### Exercise
The records underneath are to be repeated exactly, with the pictures left out.

### Information supplied
━━━━━━━━━━

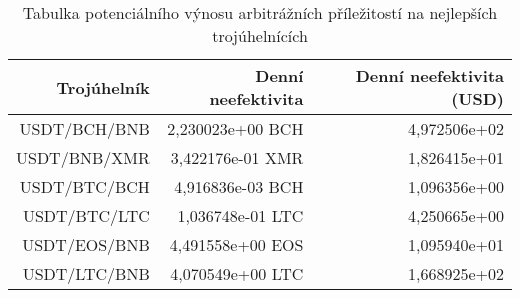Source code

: \begin{table}\centering
\caption{Tabulka potenciálního výnosu arbitrážních příležitostí na nejlepších trojúhelnících}
\label{table_gains_best}
\begin{tabular}{|| r | r | r ||}\hline Trojúhelník & Denní neefektivita & Denní neefektivita (USD)\\ [0.5ex]
 \hline\hline USDT/BCH/BNB & 2,230023e+00 BCH & 4,972506e+02\\ 
 \hline USDT/BNB/XMR & 3,422176e-01 XMR & 1,826415e+01\\ 
 \hline USDT/BTC/BCH & 4,916836e-03 BCH & 1,096356e+00\\ 
 \hline USDT/BTC/LTC & 1,036748e-01 LTC & 4,250665e+00\\ 
 \hline USDT/EOS/BNB & 4,491558e+00 EOS & 1,095940e+01\\ 
 \hline USDT/LTC/BNB & 4,070549e+00 LTC & 1,668925e+02\\ 
 \hline
\end{tabular}
\end{table}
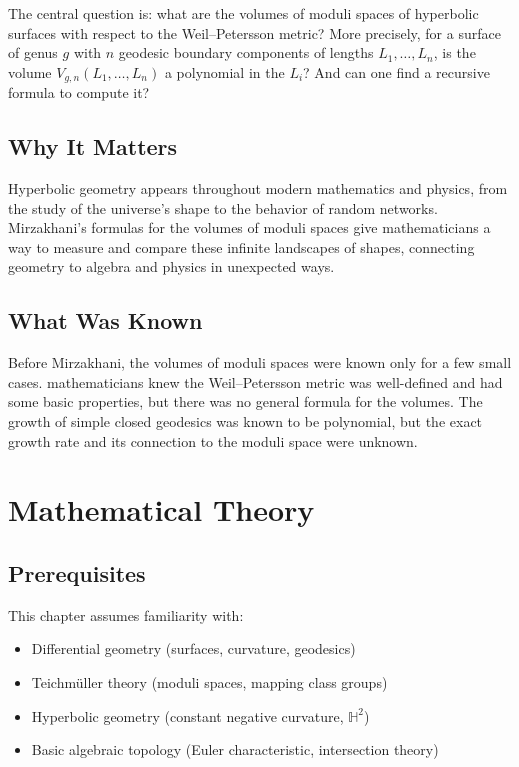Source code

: The central question is: what are the volumes of moduli spaces of hyperbolic surfaces with respect to the Weil--Petersson metric? More precisely, for a surface of genus $g$ with $n$ geodesic boundary components of lengths $L_1, \ldots, L_n$, is the volume $V_{g,n}(L_1, \ldots, L_n)$ a polynomial in the $L_i$? And can one find a recursive formula to compute it?

\subsection{Why It Matters}
Hyperbolic geometry appears throughout modern mathematics and physics, from the study of the universe's shape to the behavior of random networks. Mirzakhani's formulas for the volumes of moduli spaces give mathematicians a way to measure and compare these infinite landscapes of shapes, connecting geometry to algebra and physics in unexpected ways.

\subsection{What Was Known}
Before Mirzakhani, the volumes of moduli spaces were known only for a few small cases. mathematicians knew the Weil--Petersson metric was well-defined and had some basic properties, but there was no general formula for the volumes. The growth of simple closed geodesics was known to be polynomial, but the exact growth rate and its connection to the moduli space were unknown.

\section{Mathematical Theory}


\subsection{Prerequisites}
This chapter assumes familiarity with:
\begin{itemize}
\item Differential geometry (surfaces, curvature, geodesics)
\item Teichm\"uller theory (moduli spaces, mapping class groups)
\item Hyperbolic geometry (constant negative curvature, $\mathbb{H}^2$)
\item Basic algebraic topology (Euler characteristic, intersection theory)
\end{itemize}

━━━━━━━━━━

### Task solution
Source code

: \begin{table}\centering
\caption{Tabulka potenciálního výnosu arbitrážních příležitostí na nejlepších trojúhelnících}
\label{table_gains_best}
\begin{tabular}{|| r | r | r ||}\hline Trojúhelník & Denní neefektivita & Denní neefektivita (USD)\\ [0.5ex]
 \hline\hline USDT/BCH/BNB & 2,230023e+00 BCH & 4,972506e+02\\ 
 \hline USDT/BNB/XMR & 3,422176e-01 XMR & 1,826415e+01\\ 
 \hline USDT/BTC/BCH & 4,916836e-03 BCH & 1,096356e+00\\ 
 \hline USDT/BTC/LTC & 1,036748e-01 LTC & 4,250665e+00\\ 
 \hline USDT/EOS/BNB & 4,491558e+00 EOS & 1,095940e+01\\ 
 \hline USDT/LTC/BNB & 4,070549e+00 LTC & 1,668925e+02\\ 
 \hline
\end{tabular}
\end{table}
Source code

: The central question is: what are the volumes of moduli spaces of hyperbolic surfaces with respect to the Weil--Petersson metric? More precisely, for a surface of genus $g$ with $n$ geodesic boundary components of lengths $L_1, \ldots, L_n$, is the volume $V_{g,n}(L_1, \ldots, L_n)$ a polynomial in the $L_i$? And can one find a recursive formula to compute it?

\subsection{Why It Matters}
Hyperbolic geometry appears throughout modern mathematics and physics, from the study of the universe's shape to the behavior of random networks. Mirzakhani's formulas for the volumes of moduli spaces give mathematicians a way to measure and compare these infinite landscapes of shapes, connecting geometry to algebra and physics in unexpected ways.

\subsection{What Was Known}
Before Mirzakhani, the volumes of moduli spaces were known only for a few small cases. mathematicians knew the Weil--Petersson metric was well-defined and had some basic properties, but there was no general formula for the volumes. The growth of simple closed geodesics was known to be polynomial, but the exact growth rate and its connection to the moduli space were unknown.

\section{Mathematical Theory}


\subsection{Prerequisites}
This chapter assumes familiarity with:
\begin{itemize}
\item Differential geometry (surfaces, curvature, geodesics)
\item Teichm\"uller theory (moduli spaces, mapping class groups)
\item Hyperbolic geometry (constant negative curvature, $\mathbb{H}^2$)
\item Basic algebraic topology (Euler characteristic, intersection theory)
\end{itemize}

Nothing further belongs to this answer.